— Task prompt —
Type out all the records word for word. Any pictures are to be left out.

— The data —
+++++

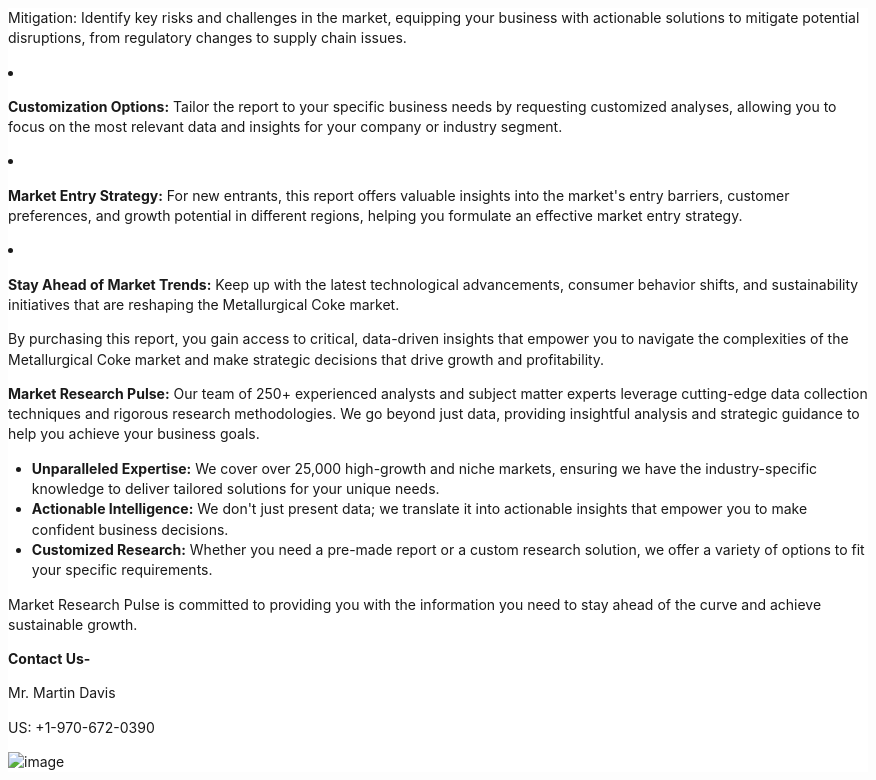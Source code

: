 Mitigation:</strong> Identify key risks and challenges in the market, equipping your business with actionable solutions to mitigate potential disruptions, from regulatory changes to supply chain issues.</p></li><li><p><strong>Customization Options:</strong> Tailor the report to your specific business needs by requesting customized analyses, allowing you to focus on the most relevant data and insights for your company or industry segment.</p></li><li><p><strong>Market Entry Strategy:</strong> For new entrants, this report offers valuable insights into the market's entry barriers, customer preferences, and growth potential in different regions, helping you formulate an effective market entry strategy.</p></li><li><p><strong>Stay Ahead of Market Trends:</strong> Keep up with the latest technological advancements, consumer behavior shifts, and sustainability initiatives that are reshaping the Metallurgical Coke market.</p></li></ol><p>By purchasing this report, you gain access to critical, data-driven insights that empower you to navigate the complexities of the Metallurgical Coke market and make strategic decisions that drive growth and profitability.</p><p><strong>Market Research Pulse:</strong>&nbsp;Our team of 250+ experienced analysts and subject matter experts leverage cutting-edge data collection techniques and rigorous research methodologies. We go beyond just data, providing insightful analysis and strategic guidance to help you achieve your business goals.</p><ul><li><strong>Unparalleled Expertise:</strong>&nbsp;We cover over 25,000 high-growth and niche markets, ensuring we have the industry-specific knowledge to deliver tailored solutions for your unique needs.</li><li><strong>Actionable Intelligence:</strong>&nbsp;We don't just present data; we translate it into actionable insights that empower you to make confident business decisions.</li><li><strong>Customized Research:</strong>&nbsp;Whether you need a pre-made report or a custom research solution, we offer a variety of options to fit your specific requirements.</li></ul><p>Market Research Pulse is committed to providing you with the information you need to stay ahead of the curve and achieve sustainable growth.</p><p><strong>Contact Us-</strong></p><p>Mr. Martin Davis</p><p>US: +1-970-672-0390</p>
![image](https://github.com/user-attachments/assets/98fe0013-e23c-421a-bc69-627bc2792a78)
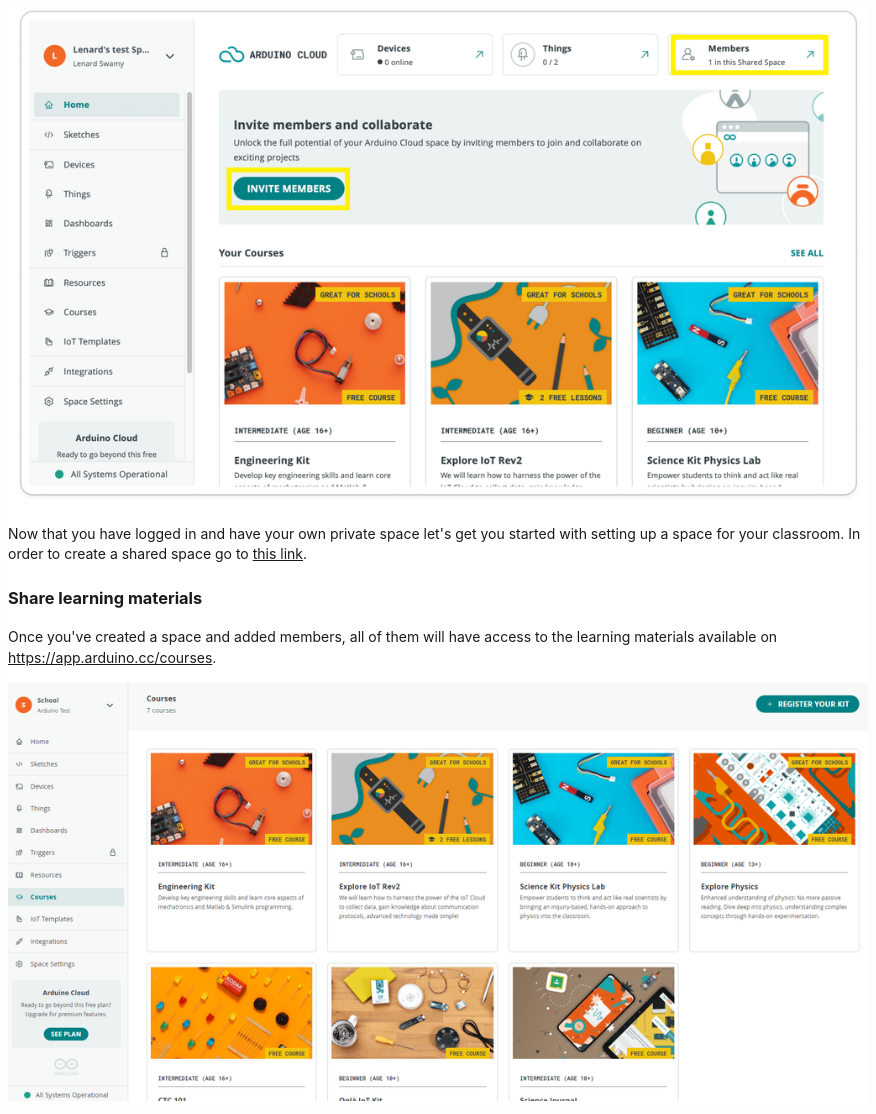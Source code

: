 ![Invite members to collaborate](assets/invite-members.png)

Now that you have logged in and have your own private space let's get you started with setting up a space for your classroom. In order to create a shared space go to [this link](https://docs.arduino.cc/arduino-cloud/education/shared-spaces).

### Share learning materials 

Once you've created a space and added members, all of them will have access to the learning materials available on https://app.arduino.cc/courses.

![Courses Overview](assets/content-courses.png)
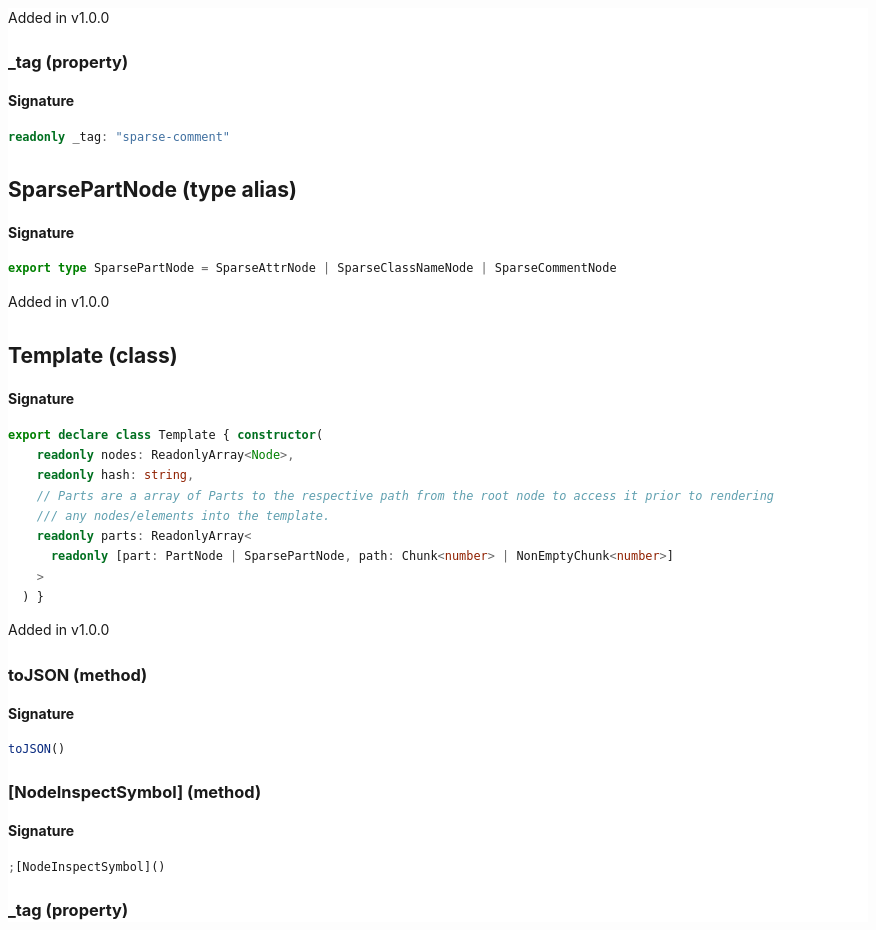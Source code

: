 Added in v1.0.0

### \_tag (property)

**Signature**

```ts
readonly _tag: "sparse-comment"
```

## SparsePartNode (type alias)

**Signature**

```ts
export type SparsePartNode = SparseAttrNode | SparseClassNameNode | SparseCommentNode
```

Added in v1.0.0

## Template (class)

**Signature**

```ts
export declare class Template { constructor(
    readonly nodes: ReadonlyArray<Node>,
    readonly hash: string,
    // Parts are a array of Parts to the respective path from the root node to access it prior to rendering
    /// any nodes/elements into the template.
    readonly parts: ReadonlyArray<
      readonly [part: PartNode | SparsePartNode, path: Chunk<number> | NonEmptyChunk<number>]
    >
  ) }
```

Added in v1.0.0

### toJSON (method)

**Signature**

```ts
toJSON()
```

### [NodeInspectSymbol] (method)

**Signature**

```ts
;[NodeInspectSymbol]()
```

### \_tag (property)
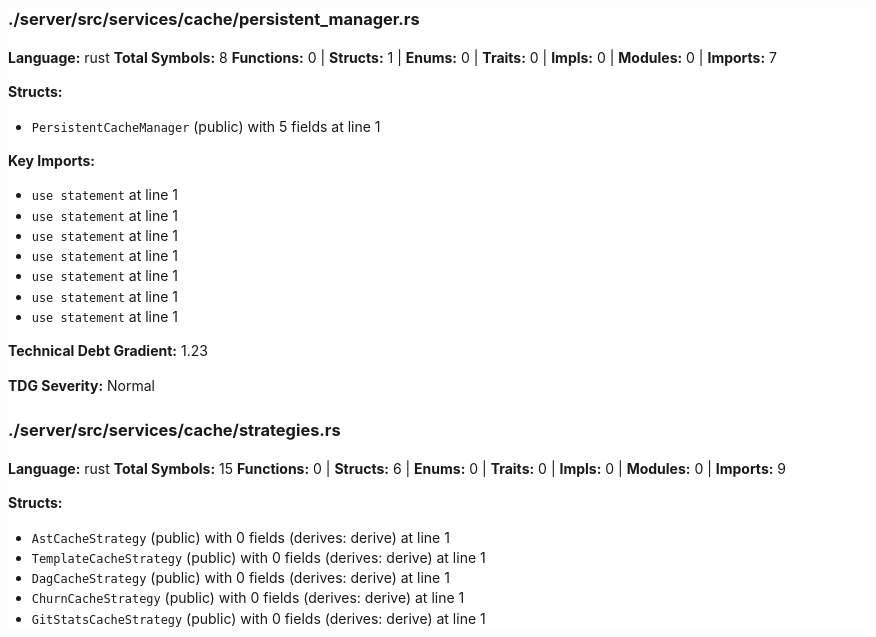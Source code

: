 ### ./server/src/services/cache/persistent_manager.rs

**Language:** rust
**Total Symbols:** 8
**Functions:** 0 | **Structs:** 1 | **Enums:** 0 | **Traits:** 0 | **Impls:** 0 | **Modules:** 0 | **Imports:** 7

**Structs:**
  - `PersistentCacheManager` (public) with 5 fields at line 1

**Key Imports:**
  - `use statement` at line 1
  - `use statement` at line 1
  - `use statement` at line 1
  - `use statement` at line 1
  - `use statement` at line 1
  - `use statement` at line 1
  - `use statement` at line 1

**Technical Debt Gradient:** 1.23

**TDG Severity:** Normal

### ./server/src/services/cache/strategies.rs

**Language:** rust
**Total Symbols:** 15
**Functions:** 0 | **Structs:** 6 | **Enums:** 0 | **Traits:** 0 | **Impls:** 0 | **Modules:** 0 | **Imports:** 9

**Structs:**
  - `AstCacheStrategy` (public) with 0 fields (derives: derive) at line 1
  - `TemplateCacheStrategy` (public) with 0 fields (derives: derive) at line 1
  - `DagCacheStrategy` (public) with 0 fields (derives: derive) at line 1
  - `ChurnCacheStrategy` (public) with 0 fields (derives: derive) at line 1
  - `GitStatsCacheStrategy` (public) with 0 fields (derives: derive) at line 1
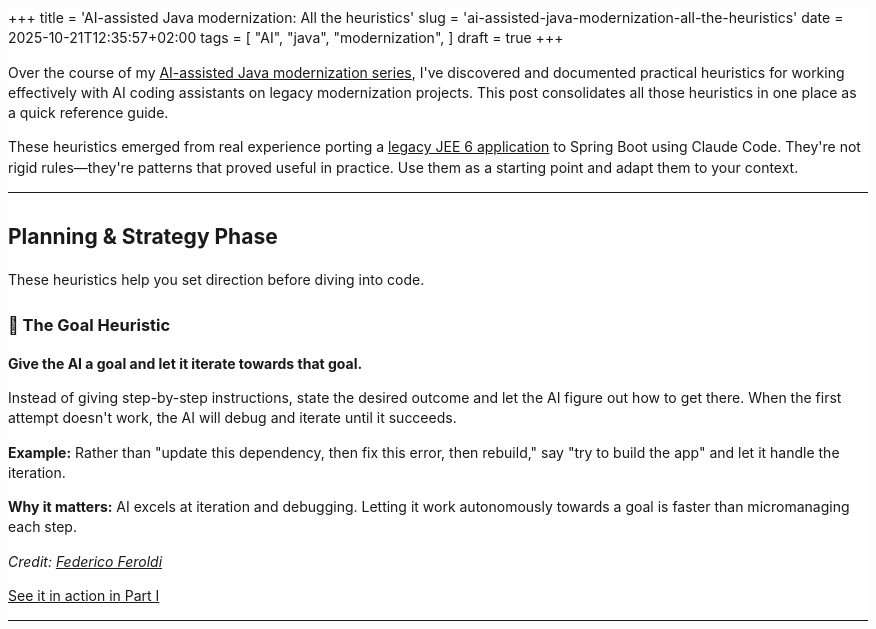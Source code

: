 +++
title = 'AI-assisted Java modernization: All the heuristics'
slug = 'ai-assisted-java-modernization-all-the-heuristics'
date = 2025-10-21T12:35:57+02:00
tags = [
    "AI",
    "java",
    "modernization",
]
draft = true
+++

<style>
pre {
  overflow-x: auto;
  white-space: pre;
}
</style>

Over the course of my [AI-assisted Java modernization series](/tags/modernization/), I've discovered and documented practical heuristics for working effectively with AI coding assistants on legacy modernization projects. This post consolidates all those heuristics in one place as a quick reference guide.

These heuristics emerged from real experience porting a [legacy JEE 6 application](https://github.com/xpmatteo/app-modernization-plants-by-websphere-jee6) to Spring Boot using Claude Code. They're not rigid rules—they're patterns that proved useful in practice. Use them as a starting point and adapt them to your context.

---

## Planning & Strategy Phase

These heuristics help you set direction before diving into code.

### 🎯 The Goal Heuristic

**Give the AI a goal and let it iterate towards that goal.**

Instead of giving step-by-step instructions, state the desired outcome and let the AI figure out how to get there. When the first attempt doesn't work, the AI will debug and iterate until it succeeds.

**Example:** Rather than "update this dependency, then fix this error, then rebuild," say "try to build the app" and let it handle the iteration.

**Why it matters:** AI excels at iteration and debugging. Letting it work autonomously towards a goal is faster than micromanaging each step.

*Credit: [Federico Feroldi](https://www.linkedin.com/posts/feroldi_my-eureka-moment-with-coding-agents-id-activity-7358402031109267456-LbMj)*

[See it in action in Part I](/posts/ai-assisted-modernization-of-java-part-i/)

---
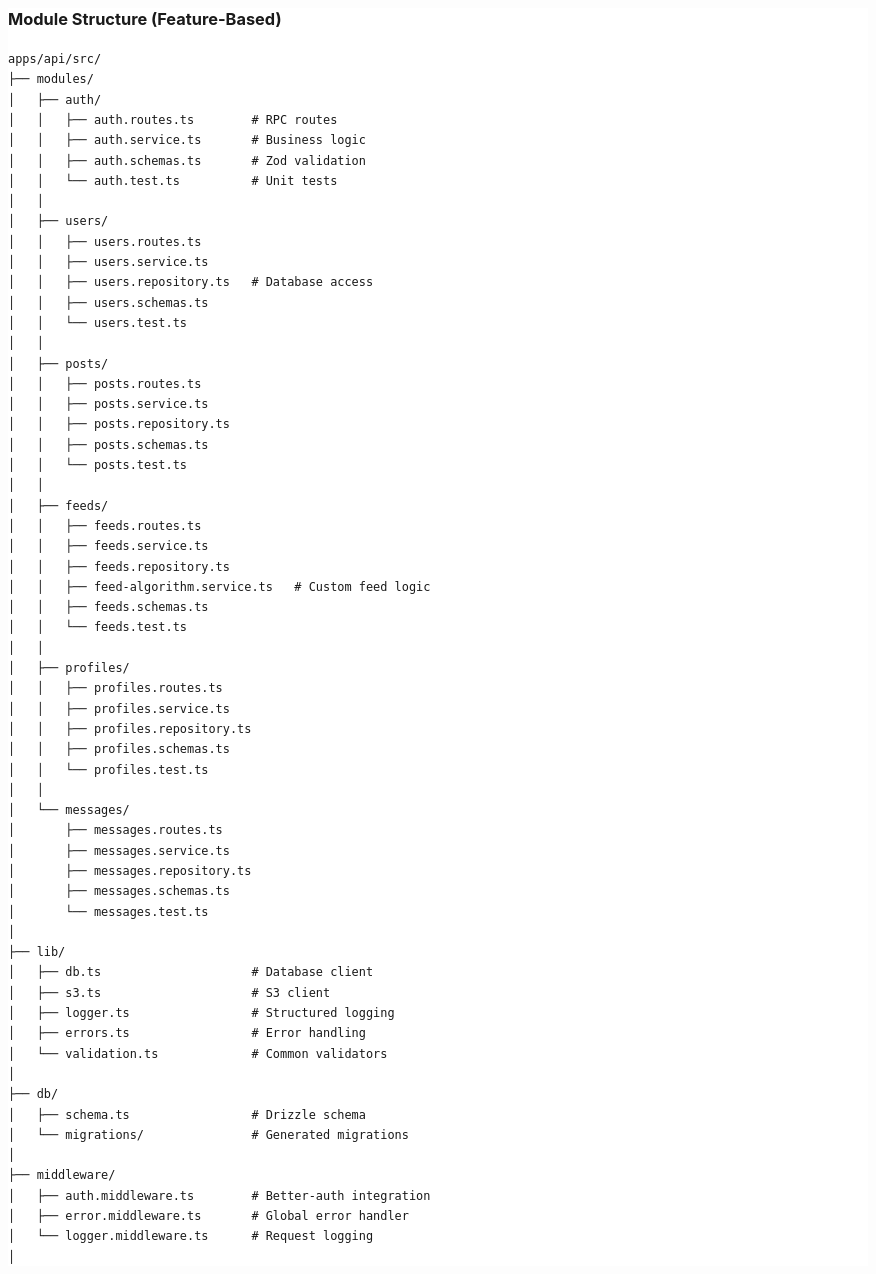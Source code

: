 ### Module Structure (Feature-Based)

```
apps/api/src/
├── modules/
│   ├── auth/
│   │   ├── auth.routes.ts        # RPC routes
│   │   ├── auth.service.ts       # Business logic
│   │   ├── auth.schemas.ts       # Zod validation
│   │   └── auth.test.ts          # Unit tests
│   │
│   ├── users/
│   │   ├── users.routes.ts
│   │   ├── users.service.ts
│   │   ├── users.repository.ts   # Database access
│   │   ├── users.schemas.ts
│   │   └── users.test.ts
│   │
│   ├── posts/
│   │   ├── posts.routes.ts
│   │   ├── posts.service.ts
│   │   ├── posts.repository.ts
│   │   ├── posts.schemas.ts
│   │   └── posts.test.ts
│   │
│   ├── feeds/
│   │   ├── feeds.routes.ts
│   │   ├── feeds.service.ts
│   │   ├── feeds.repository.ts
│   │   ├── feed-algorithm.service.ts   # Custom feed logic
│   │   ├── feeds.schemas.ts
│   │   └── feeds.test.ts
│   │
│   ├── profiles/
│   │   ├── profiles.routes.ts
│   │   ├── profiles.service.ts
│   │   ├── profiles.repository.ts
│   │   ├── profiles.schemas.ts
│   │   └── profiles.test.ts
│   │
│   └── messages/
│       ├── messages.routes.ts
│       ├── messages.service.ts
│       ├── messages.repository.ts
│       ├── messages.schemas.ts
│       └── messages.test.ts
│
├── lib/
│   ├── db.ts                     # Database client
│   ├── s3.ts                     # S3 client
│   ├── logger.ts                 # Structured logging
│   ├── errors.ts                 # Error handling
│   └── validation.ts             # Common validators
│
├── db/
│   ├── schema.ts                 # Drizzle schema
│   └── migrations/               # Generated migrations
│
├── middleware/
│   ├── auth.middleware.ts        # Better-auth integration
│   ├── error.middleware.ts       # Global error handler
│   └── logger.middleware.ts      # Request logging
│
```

+++++

— Answer to the problem —
Source code

: Mitigation:</strong> Identify key risks and challenges in the market, equipping your business with actionable solutions to mitigate potential disruptions, from regulatory changes to supply chain issues.</p></li><li><p><strong>Customization Options:</strong> Tailor the report to your specific business needs by requesting customized analyses, allowing you to focus on the most relevant data and insights for your company or industry segment.</p></li><li><p><strong>Market Entry Strategy:</strong> For new entrants, this report offers valuable insights into the market's entry barriers, customer preferences, and growth potential in different regions, helping you formulate an effective market entry strategy.</p></li><li><p><strong>Stay Ahead of Market Trends:</strong> Keep up with the latest technological advancements, consumer behavior shifts, and sustainability initiatives that are reshaping the Metallurgical Coke market.</p></li></ol><p>By purchasing this report, you gain access to critical, data-driven insights that empower you to navigate the complexities of the Metallurgical Coke market and make strategic decisions that drive growth and profitability.</p><p><strong>Market Research Pulse:</strong>&nbsp;Our team of 250+ experienced analysts and subject matter experts leverage cutting-edge data collection techniques and rigorous research methodologies. We go beyond just data, providing insightful analysis and strategic guidance to help you achieve your business goals.</p><ul><li><strong>Unparalleled Expertise:</strong>&nbsp;We cover over 25,000 high-growth and niche markets, ensuring we have the industry-specific knowledge to deliver tailored solutions for your unique needs.</li><li><strong>Actionable Intelligence:</strong>&nbsp;We don't just present data; we translate it into actionable insights that empower you to make confident business decisions.</li><li><strong>Customized Research:</strong>&nbsp;Whether you need a pre-made report or a custom research solution, we offer a variety of options to fit your specific requirements.</li></ul><p>Market Research Pulse is committed to providing you with the information you need to stay ahead of the curve and achieve sustainable growth.</p><p><strong>Contact Us-</strong></p><p>Mr. Martin Davis</p><p>US: +1-970-672-0390</p>
![image](https://github.com/user-attachments/assets/98fe0013-e23c-421a-bc69-627bc2792a78)
Source code

: ![Invite members to collaborate](assets/invite-members.png)

Now that you have logged in and have your own private space let's get you started with setting up a space for your classroom. In order to create a shared space go to [this link](https://docs.arduino.cc/arduino-cloud/education/shared-spaces).

### Share learning materials 

Once you've created a space and added members, all of them will have access to the learning materials available on https://app.arduino.cc/courses.

![Courses Overview](assets/content-courses.png)
Source code

: Added in v1.0.0

### \_tag (property)

**Signature**

```ts
readonly _tag: "sparse-comment"
```

## SparsePartNode (type alias)

**Signature**

```ts
export type SparsePartNode = SparseAttrNode | SparseClassNameNode | SparseCommentNode
```

Added in v1.0.0

## Template (class)

**Signature**

```ts
export declare class Template { constructor(
    readonly nodes: ReadonlyArray<Node>,
    readonly hash: string,
    // Parts are a array of Parts to the respective path from the root node to access it prior to rendering
    /// any nodes/elements into the template.
    readonly parts: ReadonlyArray<
      readonly [part: PartNode | SparsePartNode, path: Chunk<number> | NonEmptyChunk<number>]
    >
  ) }
```

Added in v1.0.0

### toJSON (method)

**Signature**

```ts
toJSON()
```

### [NodeInspectSymbol] (method)

**Signature**

```ts
;[NodeInspectSymbol]()
```

### \_tag (property)
Source code

: ### ./server/src/services/cache/persistent_manager.rs

**Language:** rust
**Total Symbols:** 8
**Functions:** 0 | **Structs:** 1 | **Enums:** 0 | **Traits:** 0 | **Impls:** 0 | **Modules:** 0 | **Imports:** 7

**Structs:**
  - `PersistentCacheManager` (public) with 5 fields at line 1

**Key Imports:**
  - `use statement` at line 1
  - `use statement` at line 1
  - `use statement` at line 1
  - `use statement` at line 1
  - `use statement` at line 1
  - `use statement` at line 1
  - `use statement` at line 1

**Technical Debt Gradient:** 1.23

**TDG Severity:** Normal

### ./server/src/services/cache/strategies.rs

**Language:** rust
**Total Symbols:** 15
**Functions:** 0 | **Structs:** 6 | **Enums:** 0 | **Traits:** 0 | **Impls:** 0 | **Modules:** 0 | **Imports:** 9

**Structs:**
  - `AstCacheStrategy` (public) with 0 fields (derives: derive) at line 1
  - `TemplateCacheStrategy` (public) with 0 fields (derives: derive) at line 1
  - `DagCacheStrategy` (public) with 0 fields (derives: derive) at line 1
  - `ChurnCacheStrategy` (public) with 0 fields (derives: derive) at line 1
  - `GitStatsCacheStrategy` (public) with 0 fields (derives: derive) at line 1
Source code

: +++
title = 'AI-assisted Java modernization: All the heuristics'
slug = 'ai-assisted-java-modernization-all-the-heuristics'
date = 2025-10-21T12:35:57+02:00
tags = [
    "AI",
    "java",
    "modernization",
]
draft = true
+++

<style>
pre {
  overflow-x: auto;
  white-space: pre;
}
</style>

Over the course of my [AI-assisted Java modernization series](/tags/modernization/), I've discovered and documented practical heuristics for working effectively with AI coding assistants on legacy modernization projects. This post consolidates all those heuristics in one place as a quick reference guide.

These heuristics emerged from real experience porting a [legacy JEE 6 application](https://github.com/xpmatteo/app-modernization-plants-by-websphere-jee6) to Spring Boot using Claude Code. They're not rigid rules—they're patterns that proved useful in practice. Use them as a starting point and adapt them to your context.

---

## Planning & Strategy Phase

These heuristics help you set direction before diving into code.

### 🎯 The Goal Heuristic

**Give the AI a goal and let it iterate towards that goal.**

Instead of giving step-by-step instructions, state the desired outcome and let the AI figure out how to get there. When the first attempt doesn't work, the AI will debug and iterate until it succeeds.

**Example:** Rather than "update this dependency, then fix this error, then rebuild," say "try to build the app" and let it handle the iteration.

**Why it matters:** AI excels at iteration and debugging. Letting it work autonomously towards a goal is faster than micromanaging each step.

*Credit: [Federico Feroldi](https://www.linkedin.com/posts/feroldi_my-eureka-moment-with-coding-agents-id-activity-7358402031109267456-LbMj)*

[See it in action in Part I](/posts/ai-assisted-modernization-of-java-part-i/)

---
Source code

: ### Module Structure (Feature-Based)

```
apps/api/src/
├── modules/
│   ├── auth/
│   │   ├── auth.routes.ts        # RPC routes
│   │   ├── auth.service.ts       # Business logic
│   │   ├── auth.schemas.ts       # Zod validation
│   │   └── auth.test.ts          # Unit tests
│   │
│   ├── users/
│   │   ├── users.routes.ts
│   │   ├── users.service.ts
│   │   ├── users.repository.ts   # Database access
│   │   ├── users.schemas.ts
│   │   └── users.test.ts
│   │
│   ├── posts/
│   │   ├── posts.routes.ts
│   │   ├── posts.service.ts
│   │   ├── posts.repository.ts
│   │   ├── posts.schemas.ts
│   │   └── posts.test.ts
│   │
│   ├── feeds/
│   │   ├── feeds.routes.ts
│   │   ├── feeds.service.ts
│   │   ├── feeds.repository.ts
│   │   ├── feed-algorithm.service.ts   # Custom feed logic
│   │   ├── feeds.schemas.ts
│   │   └── feeds.test.ts
│   │
│   ├── profiles/
│   │   ├── profiles.routes.ts
│   │   ├── profiles.service.ts
│   │   ├── profiles.repository.ts
│   │   ├── profiles.schemas.ts
│   │   └── profiles.test.ts
│   │
│   └── messages/
│       ├── messages.routes.ts
│       ├── messages.service.ts
│       ├── messages.repository.ts
│       ├── messages.schemas.ts
│       └── messages.test.ts
│
├── lib/
│   ├── db.ts                     # Database client
│   ├── s3.ts                     # S3 client
│   ├── logger.ts                 # Structured logging
│   ├── errors.ts                 # Error handling
│   └── validation.ts             # Common validators
│
├── db/
│   ├── schema.ts                 # Drizzle schema
│   └── migrations/               # Generated migrations
│
├── middleware/
│   ├── auth.middleware.ts        # Better-auth integration
│   ├── error.middleware.ts       # Global error handler
│   └── logger.middleware.ts      # Request logging
│
```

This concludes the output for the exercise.